We can interact with the map through 3 different kinds of object: metabolites, reactions and genes. We will look at these below.

## Accessing the contents of the map: metabolites, reactions and genes
The model for the human metabolic network contains many different genes, reactions and metabolites.

> You can access each of these three sets (genes, reactions and metabolites) through 'dot' notation: 
>
> e.g. model.genes

<span style="color:red">**Assignment (5 min):**</span> Find out how many genes, reactions and metabolites the model  contains. **Tip:** use the len() function and use the dot notation (e.g. model.genes) shown above. We already did the genes for you as an example.

In [None]:
# calculate the number of genes here
len(model.genes)

# calculate the number of reactions here

# calculate the number of metabolites here


<span style="color:red">**Assignment (2 min):**</span> Why are there so few genes associated with this metabolic map? What about all the other human genes? How many genes do humans actually have in total? 

See the abstract of: http://doi.org/10.1126/science.1058040

### Metabolites

One can access a specific metabolite using dot notation.

> model.metabolites.METABOLITE_ID

<span style="color:red">**Assignment (1 min):**</span>
* Look at the properties of the metabolite ATP, below. 
* Notice the dot notation used to access it
* What percentage of reactions in the map does ATP partake in?

In [None]:
model.metabolites.atp_c

#### Finding metabolites
If you are not sure which ID the metabolite you are looking has, you can use a query to look for it.
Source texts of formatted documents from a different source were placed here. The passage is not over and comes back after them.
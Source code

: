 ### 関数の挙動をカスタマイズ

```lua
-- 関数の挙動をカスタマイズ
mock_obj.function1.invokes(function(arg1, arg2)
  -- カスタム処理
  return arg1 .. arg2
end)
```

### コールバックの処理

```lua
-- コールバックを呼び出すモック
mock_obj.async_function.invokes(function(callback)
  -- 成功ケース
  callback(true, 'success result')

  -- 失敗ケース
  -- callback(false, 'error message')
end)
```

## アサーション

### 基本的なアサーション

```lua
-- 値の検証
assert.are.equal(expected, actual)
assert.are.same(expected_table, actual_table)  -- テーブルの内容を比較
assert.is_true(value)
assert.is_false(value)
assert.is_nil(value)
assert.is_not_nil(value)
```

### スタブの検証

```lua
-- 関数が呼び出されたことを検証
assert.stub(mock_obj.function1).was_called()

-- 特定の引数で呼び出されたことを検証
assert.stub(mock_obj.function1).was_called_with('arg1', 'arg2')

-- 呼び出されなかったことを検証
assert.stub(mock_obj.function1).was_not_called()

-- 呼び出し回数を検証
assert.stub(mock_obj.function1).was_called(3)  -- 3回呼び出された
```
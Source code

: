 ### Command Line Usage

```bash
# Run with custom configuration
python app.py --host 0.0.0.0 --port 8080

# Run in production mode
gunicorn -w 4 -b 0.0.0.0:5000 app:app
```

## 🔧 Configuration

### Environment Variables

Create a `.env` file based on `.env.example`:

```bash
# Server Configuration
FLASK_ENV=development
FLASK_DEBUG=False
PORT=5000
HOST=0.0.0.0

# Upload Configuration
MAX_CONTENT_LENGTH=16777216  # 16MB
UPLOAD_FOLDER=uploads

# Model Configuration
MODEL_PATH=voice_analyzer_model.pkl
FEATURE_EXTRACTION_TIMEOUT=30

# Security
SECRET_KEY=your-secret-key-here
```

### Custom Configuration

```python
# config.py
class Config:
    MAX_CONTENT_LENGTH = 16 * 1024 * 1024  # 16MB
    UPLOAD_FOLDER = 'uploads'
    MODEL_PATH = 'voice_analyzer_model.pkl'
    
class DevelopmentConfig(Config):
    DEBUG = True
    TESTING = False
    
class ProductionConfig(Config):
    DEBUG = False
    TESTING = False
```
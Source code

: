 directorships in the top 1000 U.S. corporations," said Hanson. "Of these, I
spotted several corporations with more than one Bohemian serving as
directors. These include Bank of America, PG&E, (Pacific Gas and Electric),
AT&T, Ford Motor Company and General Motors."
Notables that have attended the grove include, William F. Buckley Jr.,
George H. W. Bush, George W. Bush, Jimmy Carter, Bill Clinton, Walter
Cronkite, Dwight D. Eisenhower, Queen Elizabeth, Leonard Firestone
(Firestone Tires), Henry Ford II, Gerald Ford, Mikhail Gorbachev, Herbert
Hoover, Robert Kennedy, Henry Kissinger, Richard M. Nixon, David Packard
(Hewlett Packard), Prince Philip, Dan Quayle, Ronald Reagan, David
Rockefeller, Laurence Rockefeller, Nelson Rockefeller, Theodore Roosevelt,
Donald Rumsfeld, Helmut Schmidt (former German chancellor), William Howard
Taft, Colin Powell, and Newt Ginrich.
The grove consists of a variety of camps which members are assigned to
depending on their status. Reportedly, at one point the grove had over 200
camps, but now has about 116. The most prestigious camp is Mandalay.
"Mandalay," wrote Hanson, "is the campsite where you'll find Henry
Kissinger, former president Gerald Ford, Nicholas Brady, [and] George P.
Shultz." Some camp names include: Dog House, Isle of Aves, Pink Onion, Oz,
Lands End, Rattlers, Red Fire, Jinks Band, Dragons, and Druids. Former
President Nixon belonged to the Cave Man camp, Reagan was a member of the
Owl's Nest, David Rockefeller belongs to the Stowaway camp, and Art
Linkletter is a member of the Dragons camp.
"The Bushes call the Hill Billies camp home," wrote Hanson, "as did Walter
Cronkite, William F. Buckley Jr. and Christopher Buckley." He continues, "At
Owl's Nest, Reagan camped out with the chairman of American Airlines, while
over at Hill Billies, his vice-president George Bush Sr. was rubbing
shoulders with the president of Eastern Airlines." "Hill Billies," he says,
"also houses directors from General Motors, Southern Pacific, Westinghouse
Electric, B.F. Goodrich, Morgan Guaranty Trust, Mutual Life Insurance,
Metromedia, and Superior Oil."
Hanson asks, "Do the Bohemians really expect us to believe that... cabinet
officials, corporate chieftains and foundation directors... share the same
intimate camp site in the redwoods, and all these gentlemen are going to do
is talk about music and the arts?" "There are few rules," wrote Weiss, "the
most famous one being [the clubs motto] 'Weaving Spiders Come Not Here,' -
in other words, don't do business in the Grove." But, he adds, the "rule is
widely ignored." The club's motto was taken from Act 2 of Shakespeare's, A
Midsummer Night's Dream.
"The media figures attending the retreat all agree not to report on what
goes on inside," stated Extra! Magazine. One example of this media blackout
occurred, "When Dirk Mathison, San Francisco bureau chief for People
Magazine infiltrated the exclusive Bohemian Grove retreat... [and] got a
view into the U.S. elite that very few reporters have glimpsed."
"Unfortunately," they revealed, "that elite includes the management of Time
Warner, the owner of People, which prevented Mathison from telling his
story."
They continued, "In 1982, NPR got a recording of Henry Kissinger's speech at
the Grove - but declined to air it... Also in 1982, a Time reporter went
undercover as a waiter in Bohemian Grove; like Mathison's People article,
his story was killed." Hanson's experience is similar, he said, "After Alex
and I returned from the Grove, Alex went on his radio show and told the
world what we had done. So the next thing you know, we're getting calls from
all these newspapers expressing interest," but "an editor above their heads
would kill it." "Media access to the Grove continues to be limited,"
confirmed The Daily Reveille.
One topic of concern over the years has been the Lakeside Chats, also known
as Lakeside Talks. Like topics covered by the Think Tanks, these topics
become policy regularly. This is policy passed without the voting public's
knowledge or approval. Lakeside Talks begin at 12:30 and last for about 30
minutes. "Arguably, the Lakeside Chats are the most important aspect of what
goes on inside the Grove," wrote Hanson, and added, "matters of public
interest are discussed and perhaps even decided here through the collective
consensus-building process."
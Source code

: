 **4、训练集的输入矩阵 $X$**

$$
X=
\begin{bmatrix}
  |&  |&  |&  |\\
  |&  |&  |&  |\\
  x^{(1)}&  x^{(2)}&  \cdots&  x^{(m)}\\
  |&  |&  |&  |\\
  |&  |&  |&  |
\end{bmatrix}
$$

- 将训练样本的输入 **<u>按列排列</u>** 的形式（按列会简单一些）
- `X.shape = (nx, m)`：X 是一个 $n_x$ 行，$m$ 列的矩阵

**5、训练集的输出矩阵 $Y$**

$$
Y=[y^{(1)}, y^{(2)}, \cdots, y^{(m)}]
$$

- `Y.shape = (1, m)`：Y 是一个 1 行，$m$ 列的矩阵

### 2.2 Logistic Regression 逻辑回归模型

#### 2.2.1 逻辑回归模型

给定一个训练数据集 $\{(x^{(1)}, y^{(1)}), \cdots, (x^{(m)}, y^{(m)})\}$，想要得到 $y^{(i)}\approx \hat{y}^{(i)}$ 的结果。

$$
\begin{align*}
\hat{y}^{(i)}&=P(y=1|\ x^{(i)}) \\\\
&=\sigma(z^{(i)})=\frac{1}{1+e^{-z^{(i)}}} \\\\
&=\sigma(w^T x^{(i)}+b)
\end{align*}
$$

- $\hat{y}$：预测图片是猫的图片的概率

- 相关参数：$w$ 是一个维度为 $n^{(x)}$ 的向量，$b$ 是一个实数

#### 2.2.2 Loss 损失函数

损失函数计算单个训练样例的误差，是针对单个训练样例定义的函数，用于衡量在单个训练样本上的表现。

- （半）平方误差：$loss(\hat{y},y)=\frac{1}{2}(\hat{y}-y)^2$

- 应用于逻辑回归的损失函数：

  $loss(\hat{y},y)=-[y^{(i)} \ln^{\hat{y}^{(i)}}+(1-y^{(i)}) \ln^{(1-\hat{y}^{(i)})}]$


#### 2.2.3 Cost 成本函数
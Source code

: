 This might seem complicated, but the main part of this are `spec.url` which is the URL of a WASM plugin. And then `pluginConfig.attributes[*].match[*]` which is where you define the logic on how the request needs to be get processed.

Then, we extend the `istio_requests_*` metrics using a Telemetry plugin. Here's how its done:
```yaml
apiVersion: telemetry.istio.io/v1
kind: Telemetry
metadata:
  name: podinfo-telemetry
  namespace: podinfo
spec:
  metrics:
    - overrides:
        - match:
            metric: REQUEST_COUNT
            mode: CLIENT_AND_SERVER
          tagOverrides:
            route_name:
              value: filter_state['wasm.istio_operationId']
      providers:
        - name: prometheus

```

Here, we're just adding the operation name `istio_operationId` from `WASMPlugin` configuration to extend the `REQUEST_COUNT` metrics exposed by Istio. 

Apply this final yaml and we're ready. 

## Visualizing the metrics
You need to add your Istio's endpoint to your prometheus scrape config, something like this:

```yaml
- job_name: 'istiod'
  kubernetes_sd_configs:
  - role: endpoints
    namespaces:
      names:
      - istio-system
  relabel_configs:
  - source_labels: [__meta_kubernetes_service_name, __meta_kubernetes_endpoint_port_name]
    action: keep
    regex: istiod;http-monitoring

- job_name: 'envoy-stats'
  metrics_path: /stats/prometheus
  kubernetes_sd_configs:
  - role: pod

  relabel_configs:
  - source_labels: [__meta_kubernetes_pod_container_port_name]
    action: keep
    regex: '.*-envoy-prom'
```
Suppose we want to find lactate:

In [None]:
model.metabolites.query('lactate','name')

The above doesn't look very user friendly. Let's build a nice table to view these metabolites. You don't need to understand the code below but execute the cell and look at its output.

In [None]:
df = pd.DataFrame(columns=['ID',"Name","Compartment","Formula"]) # start empty table

for i, metabolite in enumerate(model.metabolites.query('lactate','name')):
    df.loc[i] = [metabolite.id, metabolite.name, metabolite.compartment, metabolite.formula]

df

<span style="color:red">**Assignment (3 min):**</span> 
* Search for another metabolite of your interest and look at its properties. 
* To start, copy the code from the cell above and modify the search term

#### Properties of metabolites
Metabolites are associated with compartments in the cell. Glyceraldehyde 3-phosphate (g3p_c) is associated with the c (Cytosol) compartment.


In [None]:
model.metabolites.g3p_c.compartment

The metabolites in the human metabolic reconstruction are categorized in various compartments. 

In [None]:
list(model.compartments.keys())

<span style="color:red">**Assignment (3 min):**</span> Can you identify which compartments the identifiers point to? Do you know the biological role of all these compartments?

See here for what biochemical functions are associated with each compartment: http://www.ncbi.nlm.nih.gov/books/NBK26907/

**Answers:**
C = cytosol, m = mitochondria, i = intermembrane space, x = peroxisome, l = lysosome, g = golgi apparatus, e = extracellular

<span style="color:red">**Assignment (3 min):**</span> Some metabolites (like Glucose for example) can be associated with multiple compartments. Do they participate in the same reactions? Look at the listed reactions in the tables below.

In [None]:
model.metabolites.glc_D_c
model.metabolites.glc_D_g

The full name of the metabolite is available via the .name attribute.

In [None]:
model.metabolites.glc_D_c.name

One can look up the molecular formula of glucose and its weight.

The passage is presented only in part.